> Data for this exercise:
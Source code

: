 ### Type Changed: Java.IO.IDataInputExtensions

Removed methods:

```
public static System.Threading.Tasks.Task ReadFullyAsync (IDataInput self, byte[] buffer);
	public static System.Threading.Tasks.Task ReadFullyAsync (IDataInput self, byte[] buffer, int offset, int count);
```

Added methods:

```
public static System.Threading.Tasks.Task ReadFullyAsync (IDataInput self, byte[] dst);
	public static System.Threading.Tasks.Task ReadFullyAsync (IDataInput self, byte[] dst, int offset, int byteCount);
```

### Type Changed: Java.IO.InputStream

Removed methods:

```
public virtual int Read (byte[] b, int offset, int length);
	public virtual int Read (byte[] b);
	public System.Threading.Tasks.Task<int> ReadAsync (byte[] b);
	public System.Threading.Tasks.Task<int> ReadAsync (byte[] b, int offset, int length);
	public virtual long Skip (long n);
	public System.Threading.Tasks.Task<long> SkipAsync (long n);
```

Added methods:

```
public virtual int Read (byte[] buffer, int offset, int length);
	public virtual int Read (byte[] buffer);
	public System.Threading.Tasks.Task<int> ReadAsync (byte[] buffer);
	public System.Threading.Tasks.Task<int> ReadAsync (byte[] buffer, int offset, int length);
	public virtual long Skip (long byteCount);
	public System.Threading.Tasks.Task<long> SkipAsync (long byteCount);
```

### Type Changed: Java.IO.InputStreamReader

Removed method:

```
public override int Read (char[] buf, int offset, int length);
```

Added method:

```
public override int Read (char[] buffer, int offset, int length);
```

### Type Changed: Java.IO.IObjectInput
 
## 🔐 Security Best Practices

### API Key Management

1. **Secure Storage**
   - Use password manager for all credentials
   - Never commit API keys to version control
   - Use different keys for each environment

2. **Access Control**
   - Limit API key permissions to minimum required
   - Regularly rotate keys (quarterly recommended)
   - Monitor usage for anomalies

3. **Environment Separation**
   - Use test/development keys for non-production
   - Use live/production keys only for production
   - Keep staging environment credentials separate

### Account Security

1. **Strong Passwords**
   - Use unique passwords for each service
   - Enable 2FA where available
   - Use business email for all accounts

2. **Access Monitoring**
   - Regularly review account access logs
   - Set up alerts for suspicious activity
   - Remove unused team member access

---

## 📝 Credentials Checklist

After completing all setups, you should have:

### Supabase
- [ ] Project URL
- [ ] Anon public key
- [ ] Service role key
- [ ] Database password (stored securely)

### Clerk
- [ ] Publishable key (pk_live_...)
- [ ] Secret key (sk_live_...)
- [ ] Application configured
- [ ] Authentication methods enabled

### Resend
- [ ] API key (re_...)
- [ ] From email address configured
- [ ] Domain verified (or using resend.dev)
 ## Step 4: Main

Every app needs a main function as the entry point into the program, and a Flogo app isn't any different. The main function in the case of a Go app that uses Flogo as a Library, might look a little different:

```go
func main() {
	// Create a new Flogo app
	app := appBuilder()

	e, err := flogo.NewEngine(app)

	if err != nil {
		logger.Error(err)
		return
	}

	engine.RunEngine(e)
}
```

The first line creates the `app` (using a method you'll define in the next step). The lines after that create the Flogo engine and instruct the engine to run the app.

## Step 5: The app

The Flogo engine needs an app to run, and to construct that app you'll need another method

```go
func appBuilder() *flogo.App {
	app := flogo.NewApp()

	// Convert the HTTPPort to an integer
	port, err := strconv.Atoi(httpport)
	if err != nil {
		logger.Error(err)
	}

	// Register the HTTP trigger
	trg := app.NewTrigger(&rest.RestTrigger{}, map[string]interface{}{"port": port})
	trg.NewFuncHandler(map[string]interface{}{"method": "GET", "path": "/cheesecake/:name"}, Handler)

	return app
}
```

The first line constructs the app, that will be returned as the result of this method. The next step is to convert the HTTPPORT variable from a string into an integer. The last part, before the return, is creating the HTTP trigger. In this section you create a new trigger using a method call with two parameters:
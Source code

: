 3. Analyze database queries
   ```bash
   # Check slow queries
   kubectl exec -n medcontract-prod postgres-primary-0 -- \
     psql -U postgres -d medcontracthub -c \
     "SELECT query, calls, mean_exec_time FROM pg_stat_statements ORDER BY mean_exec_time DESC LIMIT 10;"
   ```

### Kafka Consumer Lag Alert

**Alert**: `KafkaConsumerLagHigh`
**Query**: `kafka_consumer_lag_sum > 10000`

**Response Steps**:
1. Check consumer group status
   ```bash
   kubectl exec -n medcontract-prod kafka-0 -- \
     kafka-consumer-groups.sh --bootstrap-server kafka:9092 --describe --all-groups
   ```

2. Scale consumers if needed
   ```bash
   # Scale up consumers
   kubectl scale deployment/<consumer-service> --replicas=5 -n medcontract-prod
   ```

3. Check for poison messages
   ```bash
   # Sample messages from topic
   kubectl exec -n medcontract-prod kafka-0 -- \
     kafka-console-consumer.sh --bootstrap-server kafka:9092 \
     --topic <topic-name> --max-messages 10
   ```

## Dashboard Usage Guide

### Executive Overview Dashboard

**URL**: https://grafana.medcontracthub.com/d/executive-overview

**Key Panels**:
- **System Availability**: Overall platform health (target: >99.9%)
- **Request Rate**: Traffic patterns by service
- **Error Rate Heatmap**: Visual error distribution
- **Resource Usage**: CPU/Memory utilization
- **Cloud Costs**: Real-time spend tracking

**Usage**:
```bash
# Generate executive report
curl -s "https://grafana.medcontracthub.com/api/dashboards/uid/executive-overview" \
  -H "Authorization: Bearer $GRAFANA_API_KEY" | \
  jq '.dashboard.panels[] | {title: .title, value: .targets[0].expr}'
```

> Task: From the material above, retype precisely the lines between the line holding "- Remove unused team member access" and the line holding "### Kafka Consumer Lag Alert", inclusive, and nothing beyond them.

> Answer box:
   - Remove unused team member access

---

## 📝 Credentials Checklist

After completing all setups, you should have:

### Supabase
- [ ] Project URL
- [ ] Anon public key
- [ ] Service role key
- [ ] Database password (stored securely)

### Clerk
- [ ] Publishable key (pk_live_...)
- [ ] Secret key (sk_live_...)
- [ ] Application configured
- [ ] Authentication methods enabled

### Resend
- [ ] API key (re_...)
- [ ] From email address configured
- [ ] Domain verified (or using resend.dev)
 ## Step 4: Main

Every app needs a main function as the entry point into the program, and a Flogo app isn't any different. The main function in the case of a Go app that uses Flogo as a Library, might look a little different:

```go
func main() {
	// Create a new Flogo app
	app := appBuilder()

	e, err := flogo.NewEngine(app)

	if err != nil {
		logger.Error(err)
		return
	}

	engine.RunEngine(e)
}
```

The first line creates the `app` (using a method you'll define in the next step). The lines after that create the Flogo engine and instruct the engine to run the app.

## Step 5: The app

The Flogo engine needs an app to run, and to construct that app you'll need another method

```go
func appBuilder() *flogo.App {
	app := flogo.NewApp()

	// Convert the HTTPPort to an integer
	port, err := strconv.Atoi(httpport)
	if err != nil {
		logger.Error(err)
	}

	// Register the HTTP trigger
	trg := app.NewTrigger(&rest.RestTrigger{}, map[string]interface{}{"port": port})
	trg.NewFuncHandler(map[string]interface{}{"method": "GET", "path": "/cheesecake/:name"}, Handler)

	return app
}
```

The first line constructs the app, that will be returned as the result of this method. The next step is to convert the HTTPPORT variable from a string into an integer. The last part, before the return, is creating the HTTP trigger. In this section you create a new trigger using a method call with two parameters:
Source code

: 3. Analyze database queries
   ```bash
   # Check slow queries
   kubectl exec -n medcontract-prod postgres-primary-0 -- \
     psql -U postgres -d medcontracthub -c \
     "SELECT query, calls, mean_exec_time FROM pg_stat_statements ORDER BY mean_exec_time DESC LIMIT 10;"
   ```

### Kafka Consumer Lag Alert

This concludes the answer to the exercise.